Analyzing state and territory shares of national population and GDP over time is, of course, a zero-sum game. It should be noted that as Australia’s population has grown from around 6 million in 1930 to 10 million around 1960, 17 million in 1990, and over 20 million in 2020, no state or territory has ever gone into sustained population decline (see Table 2). So, as important as these long-term shifts to the north and west are, they should not be seen as cause for alarm. Indeed to the extent that they lessen the demographic and economic dominance of New South Wales and Victoria, they can be seen as good. But if they are seen as at the expense of Tasmania and South Australia, they can be judged more adversely.

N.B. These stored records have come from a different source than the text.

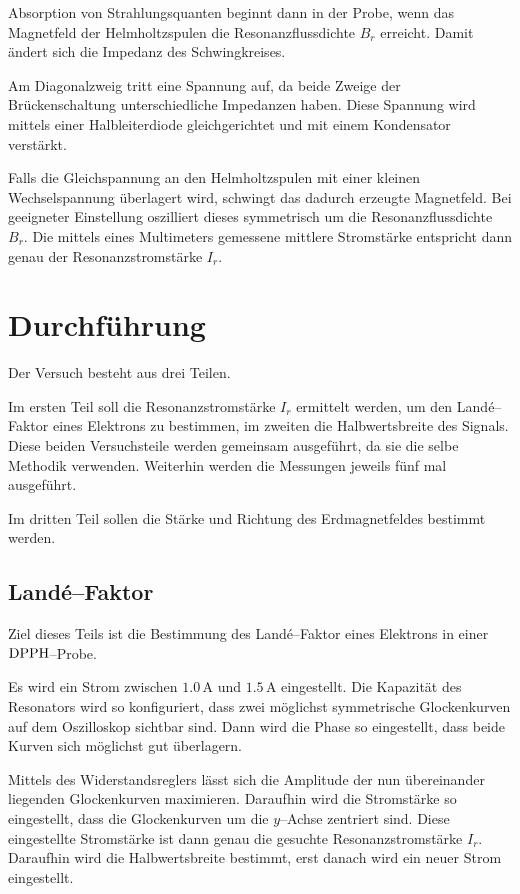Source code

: \documentclass[12pt,a4paper]{scrartcl}
\numberwithin{equation}{section} %
\begin{document}
Absorption von Strahlungsquanten beginnt dann in der Probe, wenn das Magnetfeld der Helmholtzspulen die Resonanzflussdichte $B_r$ erreicht. Damit ändert sich die Impedanz des Schwingkreises.

Am Diagonalzweig tritt eine Spannung auf, da beide Zweige der Brückenschaltung unterschiedliche Impedanzen haben. Diese Spannung wird mittels einer Halbleiterdiode gleichgerichtet und mit einem Kondensator verstärkt.

Falls die Gleichspannung an den Helmholtzspulen mit einer kleinen Wechselspannung überlagert wird, schwingt das dadurch erzeugte Magnetfeld. Bei geeigneter Einstellung oszilliert dieses symmetrisch um die Resonanzflussdichte $B_r$. Die mittels eines Multimeters gemessene mittlere Stromstärke entspricht dann genau der Resonanzstromstärke $I_r$.

\clearpage
\hypertarget{durchfuxfchrung}{\section{Durchführung}\label{durchfuxfchrung}}
Der Versuch besteht aus drei Teilen.

Im ersten Teil soll die Resonanzstromstärke $I_r$ ermittelt werden, um den Landé--Faktor eines Elektrons zu bestimmen, im zweiten die Halbwertsbreite des Signals. Diese beiden Versuchsteile werden gemeinsam ausgeführt, da sie die selbe Methodik verwenden. Weiterhin werden die Messungen jeweils fünf mal ausgeführt.

Im dritten Teil sollen die Stärke und Richtung des Erdmagnetfeldes bestimmt werden.

\subsection{Landé--Faktor}
\label{durchfuxfchrung:Lande-Faktor}
Ziel dieses Teils ist die Bestimmung des Landé--Faktor eines Elektrons in einer $\ce{DPPH}$--Probe.

Es wird ein Strom zwischen $1.0\mathrm{\, A}$ und $1.5 \mathrm{\, A}$ eingestellt. Die Kapazität des Resonators wird so konfiguriert, dass zwei möglichst symmetrische Glockenkurven auf dem Oszilloskop sichtbar sind. Dann wird die Phase so eingestellt, dass beide Kurven sich möglichst gut überlagern.

Mittels des Widerstandsreglers lässt sich die Amplitude der nun übereinander liegenden Glockenkurven maximieren. Daraufhin wird die Stromstärke so eingestellt, dass die Glockenkurven um die $y$--Achse zentriert sind. Diese eingestellte Stromstärke ist dann genau die gesuchte Resonanzstromstärke $I_r$. Daraufhin wird die Halbwertsbreite bestimmt, erst danach wird ein neuer Strom eingestellt.
\end{document}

These significant demographic and economic shifts have all occurred under Australia’s strong system of full fiscal equalization, which has been comprehensively in place since the 1980s and was evident in its principles from the 1930s. What future demographic and economic trends may emerge under Australia’s currently emerging new system of partial fiscal equalization is open to speculation. The obvious suggestion is that shifts toward the north and western jurisdictions will likely increase, and that the south-eastern jurisdictions will continue to slowly lose their demographic and economic dominance. Within these two sets of jurisdictions, however, there will also continue to be winners and losers, which will animate the debate over Australian fiscal equalization in the years ahead. Tasmania and South Australia will surely continue to fight for their additional expenditure needs among the five south-eastern jurisdictions, while the Northern Territory will do likewise among the north and western three. Perhaps some lucky jurisdiction will happen upon a natural resource ripe for development and taxation, like Western Australia has with iron ore and mining royalties in recent years. But this will be a chance event if it occurs, and the more likely scenario is that Western Australia alone will remain the one truly “big” revenue jurisdiction within Australian fiscal federalism over the next decade or two.